WHAT IS NEEDED
Drop all images and give the records again exactly.

ENTRIES SHOWN

Start of Block

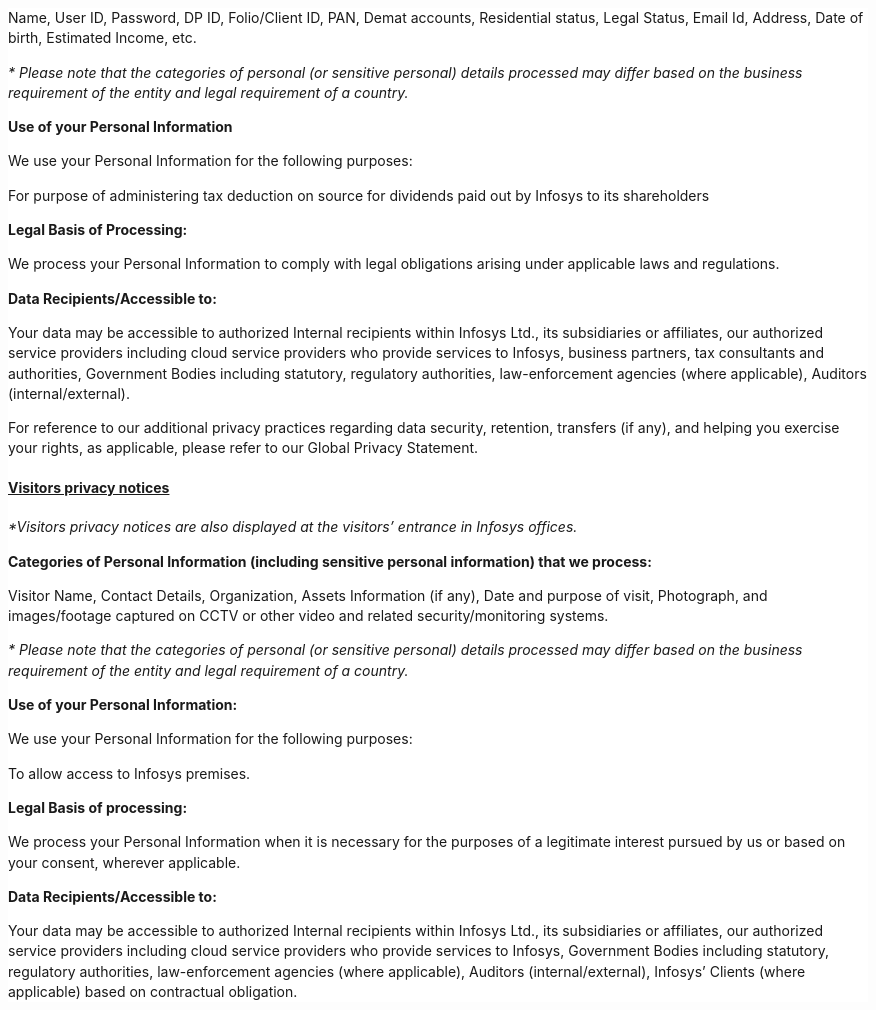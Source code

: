 Name, User ID, Password, DP ID, Folio/Client ID, PAN, Demat accounts, Residential status, Legal Status, Email Id, Address, Date of birth, Estimated Income, etc.

_\* Please note that the categories of personal (or sensitive personal) details processed may differ based on the business requirement of the entity and legal requirement of a country._

**Use of your Personal Information**

We use your Personal Information for the following purposes:

For purpose of administering tax deduction on source for dividends paid out by Infosys to its shareholders

**Legal Basis of Processing:**

We process your Personal Information to comply with legal obligations arising under applicable laws and regulations.

**Data Recipients/Accessible to:**

Your data may be accessible to authorized Internal recipients within Infosys Ltd., its subsidiaries or affiliates, our authorized service providers including cloud service providers who provide services to Infosys, business partners, tax consultants and authorities, Government Bodies including statutory, regulatory authorities, law-enforcement agencies (where applicable), Auditors (internal/external).

For reference to our additional privacy practices regarding data security, retention, transfers (if any), and helping you exercise your rights, as applicable, please refer to our Global Privacy Statement.

#### [Visitors privacy notices](#collapse2)

_\*Visitors privacy notices are also displayed at the visitors’ entrance in Infosys offices._

**Categories of Personal Information (including sensitive personal information) that we process:**

Visitor Name, Contact Details, Organization, Assets Information (if any), Date and purpose of visit, Photograph, and images/footage captured on CCTV or other video and related security/monitoring systems.

_\* Please note that the categories of personal (or sensitive personal) details processed may differ based on the business requirement of the entity and legal requirement of a country._

**Use of your Personal Information:**

We use your Personal Information for the following purposes:

To allow access to Infosys premises.

**Legal Basis of processing:**

We process your Personal Information when it is necessary for the purposes of a legitimate interest pursued by us or based on your consent, wherever applicable.

**Data Recipients/Accessible to:**

Your data may be accessible to authorized Internal recipients within Infosys Ltd., its subsidiaries or affiliates, our authorized service providers including cloud service providers who provide services to Infosys, Government Bodies including statutory, regulatory authorities, law-enforcement agencies (where applicable), Auditors (internal/external), Infosys’ Clients (where applicable) based on contractual obligation.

End of Block

EXPECTED ANSWER
Source code

: Name, User ID, Password, DP ID, Folio/Client ID, PAN, Demat accounts, Residential status, Legal Status, Email Id, Address, Date of birth, Estimated Income, etc.

_\* Please note that the categories of personal (or sensitive personal) details processed may differ based on the business requirement of the entity and legal requirement of a country._

**Use of your Personal Information**

We use your Personal Information for the following purposes:

For purpose of administering tax deduction on source for dividends paid out by Infosys to its shareholders

**Legal Basis of Processing:**

We process your Personal Information to comply with legal obligations arising under applicable laws and regulations.

**Data Recipients/Accessible to:**

Your data may be accessible to authorized Internal recipients within Infosys Ltd., its subsidiaries or affiliates, our authorized service providers including cloud service providers who provide services to Infosys, business partners, tax consultants and authorities, Government Bodies including statutory, regulatory authorities, law-enforcement agencies (where applicable), Auditors (internal/external).

For reference to our additional privacy practices regarding data security, retention, transfers (if any), and helping you exercise your rights, as applicable, please refer to our Global Privacy Statement.

#### [Visitors privacy notices](#collapse2)

_\*Visitors privacy notices are also displayed at the visitors’ entrance in Infosys offices._

**Categories of Personal Information (including sensitive personal information) that we process:**

Visitor Name, Contact Details, Organization, Assets Information (if any), Date and purpose of visit, Photograph, and images/footage captured on CCTV or other video and related security/monitoring systems.

_\* Please note that the categories of personal (or sensitive personal) details processed may differ based on the business requirement of the entity and legal requirement of a country._

**Use of your Personal Information:**

We use your Personal Information for the following purposes:

To allow access to Infosys premises.

**Legal Basis of processing:**

We process your Personal Information when it is necessary for the purposes of a legitimate interest pursued by us or based on your consent, wherever applicable.

**Data Recipients/Accessible to:**

Your data may be accessible to authorized Internal recipients within Infosys Ltd., its subsidiaries or affiliates, our authorized service providers including cloud service providers who provide services to Infosys, Government Bodies including statutory, regulatory authorities, law-enforcement agencies (where applicable), Auditors (internal/external), Infosys’ Clients (where applicable) based on contractual obligation.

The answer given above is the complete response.